Source records:
★ ★ ★
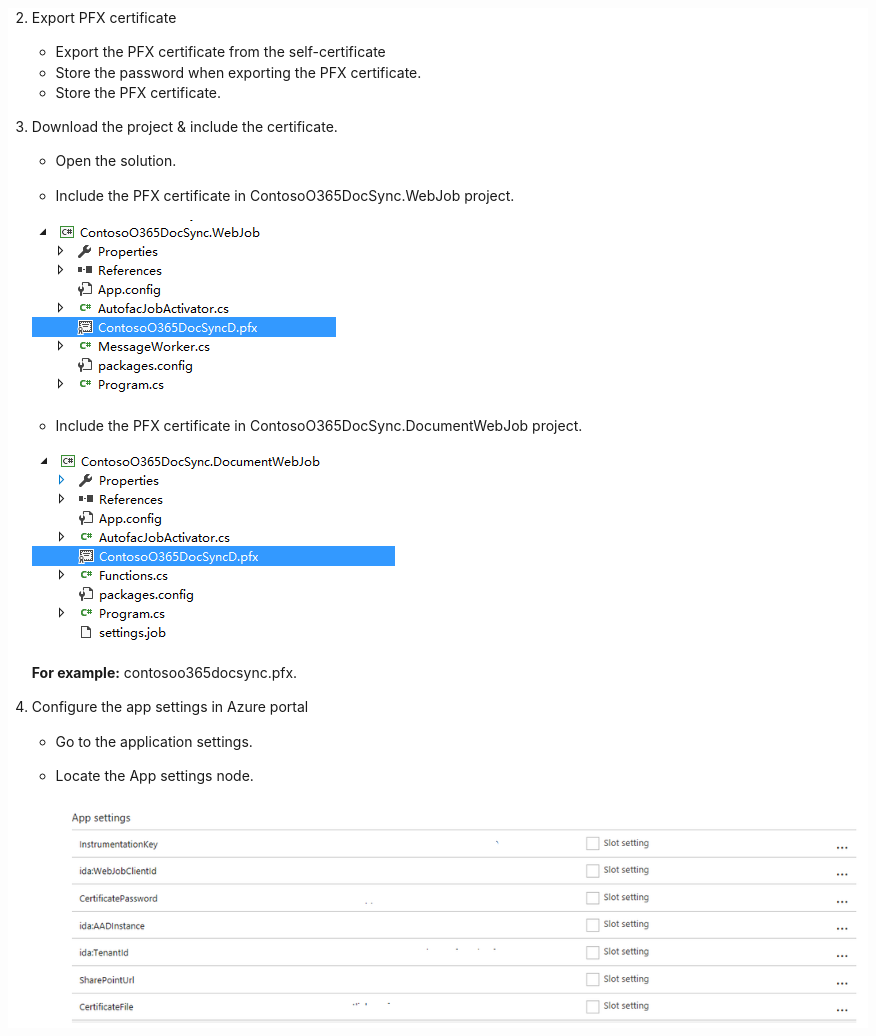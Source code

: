2. Export PFX certificate

   - Export the PFX certificate from the self-certificate
   - Store the password when exporting the PFX certificate.
   - Store the PFX certificate. 

3. Download the project & include the certificate. 

   - Open the solution.

   - Include the PFX certificate in ContosoO365DocSync.WebJob project. 

   ![](Images/PFX.png)

   - Include the PFX certificate in ContosoO365DocSync.DocumentWebJob project.

   ![](Images/PFX2.png)

   **For example:** contosoo365docsync.pfx.

4. Configure the app settings in Azure portal

   - Go to the application settings.

   - Locate the App settings node.

     ![](Images/appsetting.png)
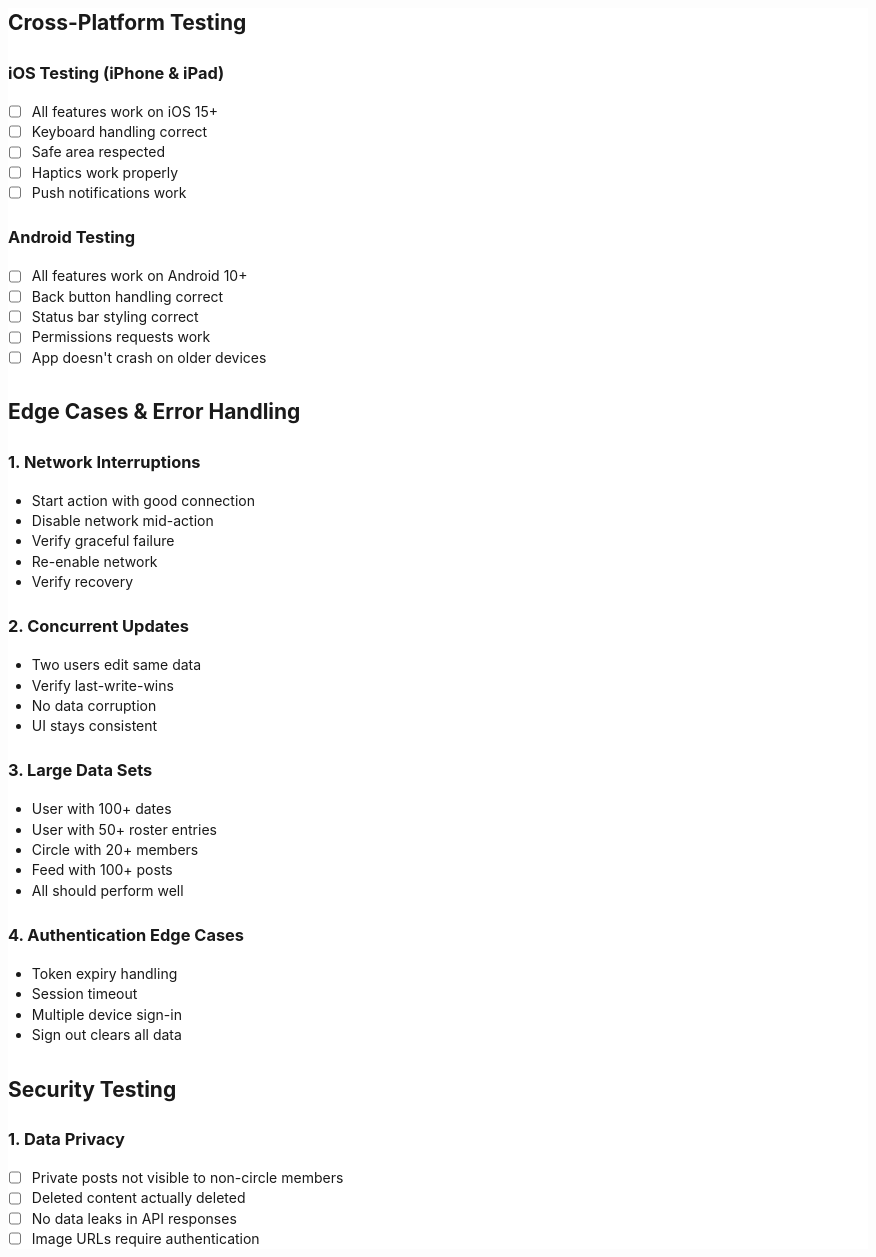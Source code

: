 ## Cross-Platform Testing

### iOS Testing (iPhone & iPad)
- [ ] All features work on iOS 15+
- [ ] Keyboard handling correct
- [ ] Safe area respected
- [ ] Haptics work properly
- [ ] Push notifications work

### Android Testing
- [ ] All features work on Android 10+
- [ ] Back button handling correct
- [ ] Status bar styling correct
- [ ] Permissions requests work
- [ ] App doesn't crash on older devices

## Edge Cases & Error Handling

### 1. Network Interruptions
- Start action with good connection
- Disable network mid-action
- Verify graceful failure
- Re-enable network
- Verify recovery

### 2. Concurrent Updates
- Two users edit same data
- Verify last-write-wins
- No data corruption
- UI stays consistent

### 3. Large Data Sets
- User with 100+ dates
- User with 50+ roster entries
- Circle with 20+ members
- Feed with 100+ posts
- All should perform well

### 4. Authentication Edge Cases
- Token expiry handling
- Session timeout
- Multiple device sign-in
- Sign out clears all data

## Security Testing

### 1. Data Privacy
- [ ] Private posts not visible to non-circle members
- [ ] Deleted content actually deleted
- [ ] No data leaks in API responses
- [ ] Image URLs require authentication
★ ★ ★
**TASK REQUIREMENTS:**
Leave out every picture, and write out exactly the lines from the one with "in ContosoO365DocSync.DocumentWebJob project." through the end of the records above, both ends included.

**EXERCISE OUTPUT:**
   - Include the PFX certificate in ContosoO365DocSync.DocumentWebJob project.

   ![](Images/PFX2.png)

   **For example:** contosoo365docsync.pfx.

4. Configure the app settings in Azure portal

   - Go to the application settings.

   - Locate the App settings node.

     ![](Images/appsetting.png)
Source code

: ## Cross-Platform Testing

### iOS Testing (iPhone & iPad)
- [ ] All features work on iOS 15+
- [ ] Keyboard handling correct
- [ ] Safe area respected
- [ ] Haptics work properly
- [ ] Push notifications work

### Android Testing
- [ ] All features work on Android 10+
- [ ] Back button handling correct
- [ ] Status bar styling correct
- [ ] Permissions requests work
- [ ] App doesn't crash on older devices

## Edge Cases & Error Handling

### 1. Network Interruptions
- Start action with good connection
- Disable network mid-action
- Verify graceful failure
- Re-enable network
- Verify recovery

### 2. Concurrent Updates
- Two users edit same data
- Verify last-write-wins
- No data corruption
- UI stays consistent

### 3. Large Data Sets
- User with 100+ dates
- User with 50+ roster entries
- Circle with 20+ members
- Feed with 100+ posts
- All should perform well

### 4. Authentication Edge Cases
- Token expiry handling
- Session timeout
- Multiple device sign-in
- Sign out clears all data

## Security Testing

### 1. Data Privacy
- [ ] Private posts not visible to non-circle members
- [ ] Deleted content actually deleted
- [ ] No data leaks in API responses
- [ ] Image URLs require authentication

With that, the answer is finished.